Ever wondered why supermarkets not only stock up on groceries and household items but also sell contact lenses and plasma TVs these days? Can you explain why local petrol stations lowered prices twice in a day? Do you know the rationale behind charging different transport fares for different groups of consumers? (i.e. student pricing and senior citizen pricing)
If you are keen to find out the answers to the questions above, you are in for an adventure. As you find out more about Microeconomics, the reasons driving the behaviour of the above-mentioned firms will jump out at you. I shall begin this series with a list of 6 things that to me encapsulates microeconomics (at least at the H2 syllabus level).

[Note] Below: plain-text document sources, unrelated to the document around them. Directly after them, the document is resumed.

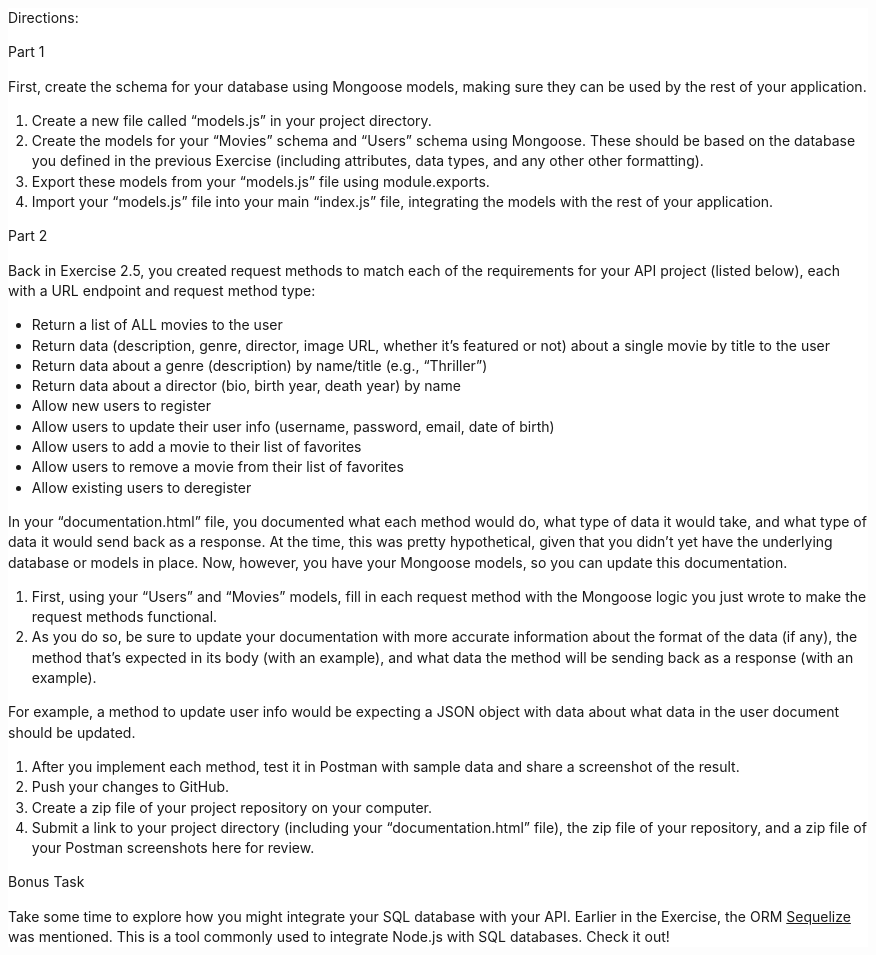 Directions:

Part 1

First, create the schema for your database using Mongoose models, making sure they can be used by the rest of your application.


1. Create a new file called “models.js” in your project directory.
1. Create the models for your “Movies” schema and “Users” schema using Mongoose. These should be based on the database you defined in the previous Exercise (including attributes, data types, and any other other formatting).
1. Export these models from your “models.js” file using module.exports.
1. Import your “models.js” file into your main “index.js” file, integrating the models with the rest of your application.

Part 2

Back in Exercise 2.5, you created request methods to match each of the requirements for your API project (listed below), each with a URL endpoint and request method type:


- Return a list of ALL movies to the user
- Return data (description, genre, director, image URL, whether it’s featured or not) about a single movie by title to the user
- Return data about a genre (description) by name/title (e.g., “Thriller”)
- Return data about a director (bio, birth year, death year) by name
- Allow new users to register
- Allow users to update their user info (username, password, email, date of birth)
- Allow users to add a movie to their list of favorites
- Allow users to remove a movie from their list of favorites
- Allow existing users to deregister

In your “documentation.html” file, you documented what each method would do, what type of data it would take, and what type of data it would send back as a response. At the time, this was pretty hypothetical, given that you didn’t yet have the underlying database or models in place. Now, however, you have your Mongoose models, so you can update this documentation.


1. First, using your “Users” and “Movies” models, fill in each request method with the Mongoose logic you just wrote to make the request methods functional.
1. As you do so, be sure to update your documentation with more accurate information about the format of the data (if any), the method that’s expected in its body (with an example), and what data the method will be sending back as a response (with an example).


For example, a method to update user info would be expecting a JSON object with data about what data in the user document should be updated.
1. After you implement each method, test it in Postman with sample data and share a screenshot of the result.
1. Push your changes to GitHub.
1. Create a zip file of your project repository on your computer.
1. Submit a link to your project directory (including your “documentation.html” file), the zip file of your repository, and a zip file of your Postman screenshots here for review.

Bonus Task

Take some time to explore how you might integrate your SQL database with your API. Earlier in the Exercise, the ORM [Sequelize](http://docs.sequelizejs.com/) was mentioned. This is a tool commonly used to integrate Node.js with SQL databases. Check it out!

1. It is about the study of markets and market agents.
Microeconomics is about individuals making decisions that impacts the outcomes in different markets. Equilibrium price and equilibrium quantity are two of the many things that economists are interested to find out with regard to the outcomes of markets.
There are three types of markets in the economy, the goods and services market, where most of the transactions in the economy take place, the labour market, which matches workers to employers and lastly the financial market, where loans take place and redistribution of risk happens.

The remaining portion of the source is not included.